### Information
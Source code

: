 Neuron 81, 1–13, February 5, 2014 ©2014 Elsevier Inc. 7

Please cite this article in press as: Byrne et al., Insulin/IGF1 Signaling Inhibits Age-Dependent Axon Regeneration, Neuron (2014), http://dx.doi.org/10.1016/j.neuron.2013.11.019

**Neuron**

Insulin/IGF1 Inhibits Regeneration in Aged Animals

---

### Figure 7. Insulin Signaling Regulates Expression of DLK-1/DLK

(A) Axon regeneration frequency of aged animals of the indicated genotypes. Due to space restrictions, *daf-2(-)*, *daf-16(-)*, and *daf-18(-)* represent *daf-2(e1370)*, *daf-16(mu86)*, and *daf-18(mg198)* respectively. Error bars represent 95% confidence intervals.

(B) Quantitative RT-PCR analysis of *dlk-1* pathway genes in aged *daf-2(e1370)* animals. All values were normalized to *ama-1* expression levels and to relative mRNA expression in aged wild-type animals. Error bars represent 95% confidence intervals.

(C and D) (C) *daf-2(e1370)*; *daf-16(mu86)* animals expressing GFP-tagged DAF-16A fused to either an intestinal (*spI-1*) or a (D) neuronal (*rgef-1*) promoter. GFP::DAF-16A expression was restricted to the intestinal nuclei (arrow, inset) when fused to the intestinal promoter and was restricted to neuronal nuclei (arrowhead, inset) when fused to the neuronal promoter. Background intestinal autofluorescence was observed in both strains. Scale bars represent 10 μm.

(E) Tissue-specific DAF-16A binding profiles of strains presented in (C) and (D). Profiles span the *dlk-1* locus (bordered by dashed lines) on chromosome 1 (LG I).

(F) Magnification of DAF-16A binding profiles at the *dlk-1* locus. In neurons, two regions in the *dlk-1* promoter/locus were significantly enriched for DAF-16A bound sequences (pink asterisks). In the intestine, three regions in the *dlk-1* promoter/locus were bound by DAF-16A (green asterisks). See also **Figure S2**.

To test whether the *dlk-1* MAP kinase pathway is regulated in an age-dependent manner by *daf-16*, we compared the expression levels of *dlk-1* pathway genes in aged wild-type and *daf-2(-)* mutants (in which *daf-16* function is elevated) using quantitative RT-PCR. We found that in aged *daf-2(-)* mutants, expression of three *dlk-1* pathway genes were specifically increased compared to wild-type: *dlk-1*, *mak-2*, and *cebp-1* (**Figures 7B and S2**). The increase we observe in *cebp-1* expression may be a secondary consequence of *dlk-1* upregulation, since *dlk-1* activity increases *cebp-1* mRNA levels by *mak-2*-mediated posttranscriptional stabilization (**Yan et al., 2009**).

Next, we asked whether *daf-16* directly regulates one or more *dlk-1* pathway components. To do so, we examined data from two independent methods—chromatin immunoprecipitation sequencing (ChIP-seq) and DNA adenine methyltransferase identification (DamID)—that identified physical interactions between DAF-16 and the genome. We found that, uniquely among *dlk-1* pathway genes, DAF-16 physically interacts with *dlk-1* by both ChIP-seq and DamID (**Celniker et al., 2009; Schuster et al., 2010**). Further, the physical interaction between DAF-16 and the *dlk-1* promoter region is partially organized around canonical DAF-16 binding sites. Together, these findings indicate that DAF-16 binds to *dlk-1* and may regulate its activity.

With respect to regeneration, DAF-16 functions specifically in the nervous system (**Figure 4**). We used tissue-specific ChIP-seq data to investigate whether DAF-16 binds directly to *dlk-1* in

### What you will do
Find the word "Insulin" in the entries. Copy each line that holds it.

### Task solution
Please cite this article in press as: Byrne et al., Insulin/IGF1 Signaling Inhibits Age-Dependent Axon Regeneration, Neuron (2014), http://dx.doi.org/10.1016/j.neuron.2013.11.019
Insulin/IGF1 Inhibits Regeneration in Aged Animals
### Figure 7. Insulin Signaling Regulates Expression of DLK-1/DLK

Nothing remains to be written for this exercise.